Винсент Ван Гог. Человек и художник - Нина Александровна Дмитриева
Шрифт:
Интервал:
Закладка:
Правда, и теперь Винсент рассматривал эту работу как своеобразное ученичество. Веря, что для него как художника еще, быть может, «настанут лучшие времена», он по-прежнему связывал свою будущность с портретной в фигурной живописью. Возможности совершенствоваться в этих жанрах в Сен-Реми было меньше, чем когда-либо. Он не хотел писать своих товарищей по несчастью, в которых его отталкивала не столько их болезнь, сколько то, что они «ничего не делают по целым дням, неделям, месяцам, годам» (п. 622). Состояние ничегонеделания было, с его точки зрения, самой гибельной язвой человечества. А он жаждал «здорового искусства», и такие картины, как «Арльская больница», где передано ощущение энтропии человеческого духа, мог писать лишь в порядке исключения, превозмогая ужас перед подобной тематикой.
Только один раз он написал портрет одного из пациентов, кроме того — портреты смотрителя и его жены, три автопортрета и еще — портрет мальчика-школьника (который прежде ошибочно считался одним из арльских портретов маленького Камила Рулена). Все остальное, сделанное в Сен-Реми с натуры, — пейзажи и несколько натюрмортов с цветами.
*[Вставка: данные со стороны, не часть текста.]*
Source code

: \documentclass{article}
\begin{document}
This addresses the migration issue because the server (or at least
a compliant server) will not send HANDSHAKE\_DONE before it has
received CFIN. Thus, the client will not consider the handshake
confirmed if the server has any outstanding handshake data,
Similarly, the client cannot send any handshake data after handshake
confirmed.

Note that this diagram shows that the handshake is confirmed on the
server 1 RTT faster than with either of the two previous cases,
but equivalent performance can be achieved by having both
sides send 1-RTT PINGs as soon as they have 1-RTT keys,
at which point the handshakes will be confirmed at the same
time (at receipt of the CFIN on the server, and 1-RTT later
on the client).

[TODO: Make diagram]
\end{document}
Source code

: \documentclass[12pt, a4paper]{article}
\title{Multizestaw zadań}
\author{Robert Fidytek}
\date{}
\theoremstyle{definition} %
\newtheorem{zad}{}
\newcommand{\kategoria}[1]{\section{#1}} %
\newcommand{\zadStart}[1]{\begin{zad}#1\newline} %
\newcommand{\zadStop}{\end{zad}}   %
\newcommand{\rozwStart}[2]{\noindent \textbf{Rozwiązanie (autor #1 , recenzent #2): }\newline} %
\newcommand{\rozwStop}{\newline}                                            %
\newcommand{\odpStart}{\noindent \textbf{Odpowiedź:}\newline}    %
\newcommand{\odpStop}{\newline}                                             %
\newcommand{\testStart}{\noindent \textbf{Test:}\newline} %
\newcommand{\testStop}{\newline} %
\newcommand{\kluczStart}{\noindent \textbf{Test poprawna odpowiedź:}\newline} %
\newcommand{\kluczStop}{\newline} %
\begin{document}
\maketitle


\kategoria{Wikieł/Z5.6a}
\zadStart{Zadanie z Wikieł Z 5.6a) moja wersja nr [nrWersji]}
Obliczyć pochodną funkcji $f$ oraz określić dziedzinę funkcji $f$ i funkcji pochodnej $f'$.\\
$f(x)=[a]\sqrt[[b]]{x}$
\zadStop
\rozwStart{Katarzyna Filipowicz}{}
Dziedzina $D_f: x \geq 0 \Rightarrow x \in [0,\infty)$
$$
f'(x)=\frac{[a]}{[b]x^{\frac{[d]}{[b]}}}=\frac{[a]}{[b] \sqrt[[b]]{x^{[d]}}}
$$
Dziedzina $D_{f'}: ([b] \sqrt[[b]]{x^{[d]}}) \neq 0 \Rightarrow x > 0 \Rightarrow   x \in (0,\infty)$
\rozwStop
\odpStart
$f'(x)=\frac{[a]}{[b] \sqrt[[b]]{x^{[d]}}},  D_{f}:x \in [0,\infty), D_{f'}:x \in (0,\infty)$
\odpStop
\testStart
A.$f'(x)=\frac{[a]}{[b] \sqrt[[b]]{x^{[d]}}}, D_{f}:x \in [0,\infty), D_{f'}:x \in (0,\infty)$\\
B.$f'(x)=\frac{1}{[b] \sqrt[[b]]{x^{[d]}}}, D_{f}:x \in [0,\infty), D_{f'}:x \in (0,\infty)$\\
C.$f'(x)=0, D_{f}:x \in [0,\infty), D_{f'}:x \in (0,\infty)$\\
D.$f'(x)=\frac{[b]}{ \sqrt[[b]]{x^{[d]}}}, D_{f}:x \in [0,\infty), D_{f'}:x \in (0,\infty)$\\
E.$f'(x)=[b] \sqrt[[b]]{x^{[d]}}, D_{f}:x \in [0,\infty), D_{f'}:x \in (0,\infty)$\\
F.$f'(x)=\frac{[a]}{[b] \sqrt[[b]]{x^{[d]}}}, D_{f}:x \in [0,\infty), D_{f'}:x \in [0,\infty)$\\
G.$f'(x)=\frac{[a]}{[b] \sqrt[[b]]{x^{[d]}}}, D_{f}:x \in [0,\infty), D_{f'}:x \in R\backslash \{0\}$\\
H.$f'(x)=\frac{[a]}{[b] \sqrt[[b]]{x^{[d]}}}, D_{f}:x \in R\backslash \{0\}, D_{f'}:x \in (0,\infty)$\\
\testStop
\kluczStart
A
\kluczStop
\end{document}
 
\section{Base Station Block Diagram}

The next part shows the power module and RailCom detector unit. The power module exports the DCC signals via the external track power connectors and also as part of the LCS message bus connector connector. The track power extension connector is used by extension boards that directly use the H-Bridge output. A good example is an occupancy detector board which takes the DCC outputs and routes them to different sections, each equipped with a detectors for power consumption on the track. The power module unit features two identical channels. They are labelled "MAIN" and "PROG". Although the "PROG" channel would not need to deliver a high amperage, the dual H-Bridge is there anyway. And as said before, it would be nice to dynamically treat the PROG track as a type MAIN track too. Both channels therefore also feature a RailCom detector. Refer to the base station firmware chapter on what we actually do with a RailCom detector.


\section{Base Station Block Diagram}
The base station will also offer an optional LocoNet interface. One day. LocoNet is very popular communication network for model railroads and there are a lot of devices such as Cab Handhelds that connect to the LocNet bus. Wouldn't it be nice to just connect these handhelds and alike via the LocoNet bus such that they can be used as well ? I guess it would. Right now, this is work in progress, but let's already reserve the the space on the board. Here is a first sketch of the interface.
Зато все без исключения «копии» относятся к фигурному жанру. «Я… должен усовершенствоваться в фигуре и освежить свои познания, тщательно изучая Делакруа и Милле» (п. 607).
Хотя Винсент на первом месте называет Делакруа, а потом уже Милле, среди его копий абсолютно преобладающее место принадлежит циклам Милле «Полевые работы» и «Часы дня». Картин, воспроизводящих композиции Милле, — двадцать три. Делакруа — только две: «Пьета» и «Милосердный самаритянин». Две живописные композиции — «Ангел» и «Воскрешение Лазаря» — представляют вольные интерпретации гравюр Рембрандта. Одна картина воспроизводит «Пьяниц» Домье, одна — «Прогулку заключенных» Доре и одна сделана с репродукции картины французской художницы Дюмон-Бретон «Мать с ребенком», впервые выставленной в Салоне 1889 года под названием «Муж ушел в море».
Большая часть композиций Милле, воспроизведенных Ван Гогом, восходят к рисункам, а не к живописным произведениям Милле. Рисунки эти переводились в гравюры на дереве живописцем и ксилографом Лавьелем — ими преимущественно и пользовался Ван Гог. Лишь «Землекопы» и «Пастушка» сделаны на основе репродуцированных гравюр самого Милле. Картины маслом Милле — «Сеятель», «Конец рабочего дня», «Уборщица сена», «Дровосек» — также скопированы через посредство гравюр Лавьеля и Лера.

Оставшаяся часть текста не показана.